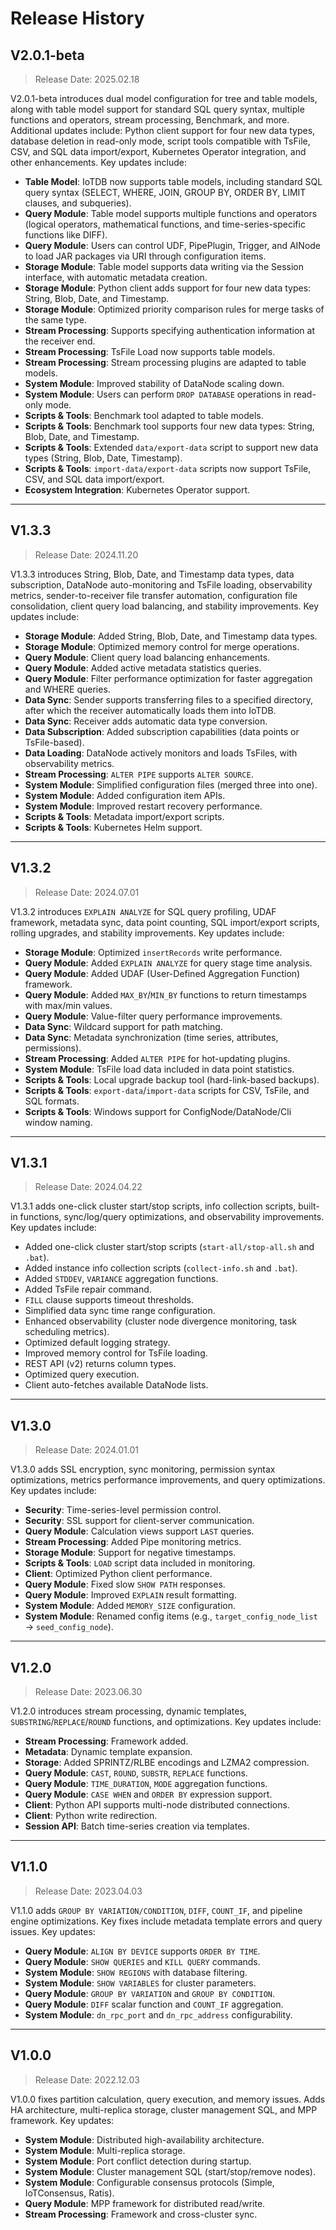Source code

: <!--

    Licensed to the Apache Software Foundation (ASF) under one
    or more contributor license agreements.  See the NOTICE file
    distributed with this work for additional information
    regarding copyright ownership.  The ASF licenses this file
    to you under the Apache License, Version 2.0 (the
    "License"); you may not use this file except in compliance
    with the License.  You may obtain a copy of the License at
    
        http://www.apache.org/licenses/LICENSE-2.0
    
    Unless required by applicable law or agreed to in writing,
    software distributed under the License is distributed on an
    "AS IS" BASIS, WITHOUT WARRANTIES OR CONDITIONS OF ANY
    KIND, either express or implied.  See the License for the
    specific language governing permissions and limitations
    under the License.

-->

# Release History

## V2.0.1-beta

> Release Date: 2025.02.18

V2.0.1-beta introduces dual model configuration for tree and table models, along with table model support for standard SQL query syntax, multiple functions and operators, stream processing, Benchmark, and more. Additional updates include: Python client support for four new data types, database deletion in read-only mode, script tools compatible with TsFile, CSV, and SQL data import/export, Kubernetes Operator integration, and other enhancements. Key updates include:

- **Table Model**: IoTDB now supports table models, including standard SQL query syntax (SELECT, WHERE, JOIN, GROUP BY, ORDER BY, LIMIT clauses, and subqueries).
- **Query Module**: Table model supports multiple functions and operators (logical operators, mathematical functions, and time-series-specific functions like DIFF).
- **Query Module**: Users can control UDF, PipePlugin, Trigger, and AINode to load JAR packages via URI through configuration items.
- **Storage Module**: Table model supports data writing via the Session interface, with automatic metadata creation.
- **Storage Module**: Python client adds support for four new data types: String, Blob, Date, and Timestamp.
- **Storage Module**: Optimized priority comparison rules for merge tasks of the same type.
- **Stream Processing**: Supports specifying authentication information at the receiver end.
- **Stream Processing**: TsFile Load now supports table models.
- **Stream Processing**: Stream processing plugins are adapted to table models.
- **System Module**: Improved stability of DataNode scaling down.
- **System Module**: Users can perform `DROP DATABASE` operations in read-only mode.
- **Scripts & Tools**: Benchmark tool adapted to table models.
- **Scripts & Tools**: Benchmark tool supports four new data types: String, Blob, Date, and Timestamp.
- **Scripts & Tools**: Extended `data/export-data` script to support new data types (String, Blob, Date, Timestamp).
- **Scripts & Tools**: `import-data/export-data` scripts now support TsFile, CSV, and SQL data import/export.
- **Ecosystem Integration**: Kubernetes Operator support.

---

## V1.3.3

> Release Date: 2024.11.20

V1.3.3 introduces String, Blob, Date, and Timestamp data types, data subscription, DataNode auto-monitoring and TsFile loading, observability metrics, sender-to-receiver file transfer automation, configuration file consolidation, client query load balancing, and stability improvements. Key updates include:

- **Storage Module**: Added String, Blob, Date, and Timestamp data types.
- **Storage Module**: Optimized memory control for merge operations.
- **Query Module**: Client query load balancing enhancements.
- **Query Module**: Added active metadata statistics queries.
- **Query Module**: Filter performance optimization for faster aggregation and WHERE queries.
- **Data Sync**: Sender supports transferring files to a specified directory, after which the receiver automatically loads them into IoTDB.
- **Data Sync**: Receiver adds automatic data type conversion.
- **Data Subscription**: Added subscription capabilities (data points or TsFile-based).
- **Data Loading**: DataNode actively monitors and loads TsFiles, with observability metrics.
- **Stream Processing**: `ALTER PIPE` supports `ALTER SOURCE`.
- **System Module**: Simplified configuration files (merged three into one).
- **System Module**: Added configuration item APIs.
- **System Module**: Improved restart recovery performance.
- **Scripts & Tools**: Metadata import/export scripts.
- **Scripts & Tools**: Kubernetes Helm support.

---

## V1.3.2

> Release Date: 2024.07.01

V1.3.2 introduces `EXPLAIN ANALYZE` for SQL query profiling, UDAF framework, metadata sync, data point counting, SQL import/export scripts, rolling upgrades, and stability improvements. Key updates include:

- **Storage Module**: Optimized `insertRecords` write performance.
- **Query Module**: Added `EXPLAIN ANALYZE` for query stage time analysis.
- **Query Module**: Added UDAF (User-Defined Aggregation Function) framework.
- **Query Module**: Added `MAX_BY`/`MIN_BY` functions to return timestamps with max/min values.
- **Query Module**: Value-filter query performance improvements.
- **Data Sync**: Wildcard support for path matching.
- **Data Sync**: Metadata synchronization (time series, attributes, permissions).
- **Stream Processing**: Added `ALTER PIPE` for hot-updating plugins.
- **System Module**: TsFile load data included in data point statistics.
- **Scripts & Tools**: Local upgrade backup tool (hard-link-based backups).
- **Scripts & Tools**: `export-data`/`import-data` scripts for CSV, TsFile, and SQL formats.
- **Scripts & Tools**: Windows support for ConfigNode/DataNode/Cli window naming.

---

## V1.3.1

> Release Date: 2024.04.22

V1.3.1 adds one-click cluster start/stop scripts, info collection scripts, built-in functions, sync/log/query optimizations, and observability improvements. Key updates include:

- Added one-click cluster start/stop scripts (`start-all/stop-all.sh` and `.bat`).
- Added instance info collection scripts (`collect-info.sh` and `.bat`).
- Added `STDDEV`, `VARIANCE` aggregation functions.
- Added TsFile repair command.
- `FILL` clause supports timeout thresholds.
- Simplified data sync time range configuration.
- Enhanced observability (cluster node divergence monitoring, task scheduling metrics).
- Optimized default logging strategy.
- Improved memory control for TsFile loading.
- REST API (v2) returns column types.
- Optimized query execution.
- Client auto-fetches available DataNode lists.

---

## V1.3.0

> Release Date: 2024.01.01

V1.3.0 adds SSL encryption, sync monitoring, permission syntax optimizations, metrics performance improvements, and query optimizations. Key updates include:

- **Security**: Time-series-level permission control.
- **Security**: SSL support for client-server communication.
- **Query Module**: Calculation views support `LAST` queries.
- **Stream Processing**: Added Pipe monitoring metrics.
- **Storage Module**: Support for negative timestamps.
- **Scripts & Tools**: `LOAD` script data included in monitoring.
- **Client**: Optimized Python client performance.
- **Query Module**: Fixed slow `SHOW PATH` responses.
- **Query Module**: Improved `EXPLAIN` result formatting.
- **System Module**: Added `MEMORY_SIZE` configuration.
- **System Module**: Renamed config items (e.g., `target_config_node_list` → `seed_config_node`).

---

## V1.2.0

> Release Date: 2023.06.30

V1.2.0 introduces stream processing, dynamic templates, `SUBSTRING`/`REPLACE`/`ROUND` functions, and optimizations. Key updates include:

- **Stream Processing**: Framework added.
- **Metadata**: Dynamic template expansion.
- **Storage**: Added SPRINTZ/RLBE encodings and LZMA2 compression.
- **Query Module**: `CAST`, `ROUND`, `SUBSTR`, `REPLACE` functions.
- **Query Module**: `TIME_DURATION`, `MODE` aggregation functions.
- **Query Module**: `CASE WHEN` and `ORDER BY` expression support.
- **Client**: Python API supports multi-node distributed connections.
- **Client**: Python write redirection.
- **Session API**: Batch time-series creation via templates.

---

## V1.1.0

> Release Date: 2023.04.03

V1.1.0 adds `GROUP BY VARIATION/CONDITION`, `DIFF`, `COUNT_IF`, and pipeline engine optimizations. Key fixes include metadata template errors and query issues. Key updates:

- **Query Module**: `ALIGN BY DEVICE` supports `ORDER BY TIME`.
- **Query Module**: `SHOW QUERIES` and `KILL QUERY` commands.
- **System Module**: `SHOW REGIONS` with database filtering.
- **System Module**: `SHOW VARIABLES` for cluster parameters.
- **Query Module**: `GROUP BY VARIATION` and `GROUP BY CONDITION`.
- **Query Module**: `DIFF` scalar function and `COUNT_IF` aggregation.
- **System Module**: `dn_rpc_port` and `dn_rpc_address` configurability.

---

## V1.0.0

> Release Date: 2022.12.03

V1.0.0 fixes partition calculation, query execution, and memory issues. Adds HA architecture, multi-replica storage, cluster management SQL, and MPP framework. Key updates:

- **System Module**: Distributed high-availability architecture.
- **System Module**: Multi-replica storage.
- **System Module**: Port conflict detection during startup.
- **System Module**: Cluster management SQL (start/stop/remove nodes).
- **System Module**: Configurable consensus protocols (Simple, IoTConsensus, Ratis).
- **Query Module**: MPP framework for distributed read/write.
- **Stream Processing**: Framework and cross-cluster sync.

---------------

■ Problem:
Repeat word for word the lines above that run from the line containing "- **Data Sync**: Receiver" through the line containing "Release Date: 2024.07.01", both ends included, and nothing else.

■ Task result:
- **Data Sync**: Receiver adds automatic data type conversion.
- **Data Subscription**: Added subscription capabilities (data points or TsFile-based).
- **Data Loading**: DataNode actively monitors and loads TsFiles, with observability metrics.
- **Stream Processing**: `ALTER PIPE` supports `ALTER SOURCE`.
- **System Module**: Simplified configuration files (merged three into one).
- **System Module**: Added configuration item APIs.
- **System Module**: Improved restart recovery performance.
- **Scripts & Tools**: Metadata import/export scripts.
- **Scripts & Tools**: Kubernetes Helm support.

---

## V1.3.2

> Release Date: 2024.07.01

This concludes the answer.